Another important thing for a great website design is the efficient and effective use of white space. For non-designers white space looks like a place where no design has been applied. For experts, however, any part of the space that they have used is deliberately designed.
Too often, companies think of their website as if they were newspapers. They seek to fill all available pixels with one type of content, but websites are not newspapers. For website visitors, the white space between elements on a page allows for enjoyable reading. It also gives them time to be able to focus on individual pieces of a page without being overwhelmed by the rest at the same time.
Parallax scrolling is one of the most interesting means of space utilization. It is an effect which makes the foreground images on the site scroll at a different rate than the background, giving the impression of depth and real motion. It may be used extremely effectively as a storytelling element. The various page elements (text, images, etc.) may show up on screen at pre-set times as the page is scrolled. Good timing and effective spacing are essential for the maximum impact of those features on the user experience.
There are, however, intuitive plugins for parallax scrolling that make adding these effects and correct spacing between elements a whole lot easier, without the need of fiddling with any code at all.
Typography is a very important aspect of web design. This is one of the reasons why people have created so many different styles and fonts - to convey ideas and information in a way that will be enjoyable and interesting.
When choosing a font, we make sure that your font works well and keep the overall feel we want, regardless of whether the site is shown on a larger or smaller screen. Some fonts with thin letterforms can work well on a large or even medium size displays but these letterforms lack clarity when they are resized down too low. This will adversely affect the readability of the site, which is never acceptable.
If you must use a special font with thin letters, make sure that it can be read even in the smallest size, or consider substituting a different font for these smallest sizes. In a wider column of text the line-height (vertical height of each line of text) is needed to help readers’ eyes find next line of text. A 16pt type for body is both default for most browsers and a good place to start for all screen sizes. But this is not the end of all requirements.
Titles should be clearly positioned and be at least 1.6 times as large as the text they head. Adequate contrast should be designed for every element of the site, including the text against the background color and the color of the links against both and the rest of the site’s content.

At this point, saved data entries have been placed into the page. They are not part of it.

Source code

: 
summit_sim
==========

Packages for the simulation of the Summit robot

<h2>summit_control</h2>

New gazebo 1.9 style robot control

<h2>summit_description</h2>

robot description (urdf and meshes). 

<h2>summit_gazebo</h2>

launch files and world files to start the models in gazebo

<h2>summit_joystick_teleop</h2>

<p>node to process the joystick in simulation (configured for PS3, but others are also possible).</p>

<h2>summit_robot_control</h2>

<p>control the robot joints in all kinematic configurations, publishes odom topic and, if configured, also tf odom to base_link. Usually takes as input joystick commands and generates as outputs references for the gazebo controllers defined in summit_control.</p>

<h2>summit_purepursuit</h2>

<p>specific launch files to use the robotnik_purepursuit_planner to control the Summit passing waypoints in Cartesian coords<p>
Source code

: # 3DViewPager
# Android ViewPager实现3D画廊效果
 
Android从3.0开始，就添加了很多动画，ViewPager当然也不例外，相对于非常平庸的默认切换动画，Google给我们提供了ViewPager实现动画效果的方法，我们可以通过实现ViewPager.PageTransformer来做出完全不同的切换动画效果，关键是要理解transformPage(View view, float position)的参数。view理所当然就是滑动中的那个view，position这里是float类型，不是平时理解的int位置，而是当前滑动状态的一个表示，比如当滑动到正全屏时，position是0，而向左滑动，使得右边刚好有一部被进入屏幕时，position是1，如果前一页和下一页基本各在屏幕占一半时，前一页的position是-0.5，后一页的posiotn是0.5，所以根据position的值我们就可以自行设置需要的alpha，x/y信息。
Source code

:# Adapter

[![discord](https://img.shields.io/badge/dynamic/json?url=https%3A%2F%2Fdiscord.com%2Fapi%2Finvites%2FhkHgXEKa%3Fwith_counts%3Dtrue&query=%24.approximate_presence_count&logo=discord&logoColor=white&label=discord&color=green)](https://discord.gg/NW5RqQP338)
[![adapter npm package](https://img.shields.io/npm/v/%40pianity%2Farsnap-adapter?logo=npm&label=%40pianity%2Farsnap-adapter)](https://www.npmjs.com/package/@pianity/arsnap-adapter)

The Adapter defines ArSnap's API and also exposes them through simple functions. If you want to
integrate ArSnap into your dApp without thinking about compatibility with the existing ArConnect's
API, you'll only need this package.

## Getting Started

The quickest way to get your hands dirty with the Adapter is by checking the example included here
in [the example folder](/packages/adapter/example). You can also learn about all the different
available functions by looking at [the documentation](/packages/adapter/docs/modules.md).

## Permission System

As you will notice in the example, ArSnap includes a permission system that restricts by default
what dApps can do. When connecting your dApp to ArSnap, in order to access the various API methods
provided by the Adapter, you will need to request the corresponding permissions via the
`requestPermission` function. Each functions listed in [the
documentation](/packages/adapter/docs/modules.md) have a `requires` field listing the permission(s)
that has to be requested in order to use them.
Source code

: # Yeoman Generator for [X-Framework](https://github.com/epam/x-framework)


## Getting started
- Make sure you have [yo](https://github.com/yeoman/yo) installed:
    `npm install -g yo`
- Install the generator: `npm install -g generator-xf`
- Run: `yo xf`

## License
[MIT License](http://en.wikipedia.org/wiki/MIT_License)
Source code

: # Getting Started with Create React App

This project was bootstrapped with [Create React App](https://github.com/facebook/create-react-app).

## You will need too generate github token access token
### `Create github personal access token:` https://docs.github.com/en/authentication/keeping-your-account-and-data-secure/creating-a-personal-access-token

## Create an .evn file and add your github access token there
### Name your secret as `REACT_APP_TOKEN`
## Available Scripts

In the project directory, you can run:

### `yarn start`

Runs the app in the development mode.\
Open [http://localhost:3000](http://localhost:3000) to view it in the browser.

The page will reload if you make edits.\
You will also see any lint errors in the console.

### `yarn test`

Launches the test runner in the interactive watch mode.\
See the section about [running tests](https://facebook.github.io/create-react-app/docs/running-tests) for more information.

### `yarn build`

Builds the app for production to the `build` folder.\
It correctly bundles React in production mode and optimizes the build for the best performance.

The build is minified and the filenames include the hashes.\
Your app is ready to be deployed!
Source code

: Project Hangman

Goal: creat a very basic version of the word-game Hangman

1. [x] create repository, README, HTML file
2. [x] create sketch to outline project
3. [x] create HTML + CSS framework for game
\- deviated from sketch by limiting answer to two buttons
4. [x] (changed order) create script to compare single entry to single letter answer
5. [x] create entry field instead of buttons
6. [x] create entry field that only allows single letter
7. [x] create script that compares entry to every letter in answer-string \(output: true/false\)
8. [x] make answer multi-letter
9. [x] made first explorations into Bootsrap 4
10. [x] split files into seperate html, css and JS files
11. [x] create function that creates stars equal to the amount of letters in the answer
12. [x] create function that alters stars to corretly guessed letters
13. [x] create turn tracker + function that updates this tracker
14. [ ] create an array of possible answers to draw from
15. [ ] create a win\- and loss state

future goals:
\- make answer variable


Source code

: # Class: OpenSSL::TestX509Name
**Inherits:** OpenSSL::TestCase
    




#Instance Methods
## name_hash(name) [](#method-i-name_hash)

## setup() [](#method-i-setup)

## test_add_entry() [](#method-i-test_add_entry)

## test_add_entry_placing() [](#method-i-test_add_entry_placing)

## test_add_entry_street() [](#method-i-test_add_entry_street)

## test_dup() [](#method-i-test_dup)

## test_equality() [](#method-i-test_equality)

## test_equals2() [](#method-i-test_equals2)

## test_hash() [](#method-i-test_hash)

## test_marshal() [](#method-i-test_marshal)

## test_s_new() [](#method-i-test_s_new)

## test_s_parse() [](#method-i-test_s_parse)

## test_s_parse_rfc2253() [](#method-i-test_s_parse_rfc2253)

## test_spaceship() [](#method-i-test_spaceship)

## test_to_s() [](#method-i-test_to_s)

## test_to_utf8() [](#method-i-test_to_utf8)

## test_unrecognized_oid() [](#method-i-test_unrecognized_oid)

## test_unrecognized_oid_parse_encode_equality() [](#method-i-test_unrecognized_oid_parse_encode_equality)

Your website is a reflection of your brand. It is the very first impression visitors will form about it when they visit your site for the first time. The homepage is usually the most important page of the entire site. Moreover, small businesses and startups have less than a total of ten pages and the home page is even more of an important anchor for the overall site experience. It should answer some important questions - including who you are and what you do.
Think about the impression you want to do and the message you want to communicate with your customers, current or potential.
You should also consider the fact that visitors can visit the site from laptops and mobile phones, so try to avoid creating pages for larger monitor sizes or ones that use more complex functions like flash animation or complex navigation.
Planning how your project will be displayed in different sizes is an important part of the responsive design, but you can’t stop up to the planning.
The design should be tested on the actual devices in order to find out if it really works the way you planned or improvements are required.
Building compelling web sites and mobile apps is a complex process, which involves a number of dynamic technologies. While software components do alleviate this challenge to a certain extent, no single component is enough by itself. When one is looking for the perfect solution, it has to come as part of a comprehensive package – solid product, created by experts in the field, who are available for direct 24/7 support of their product.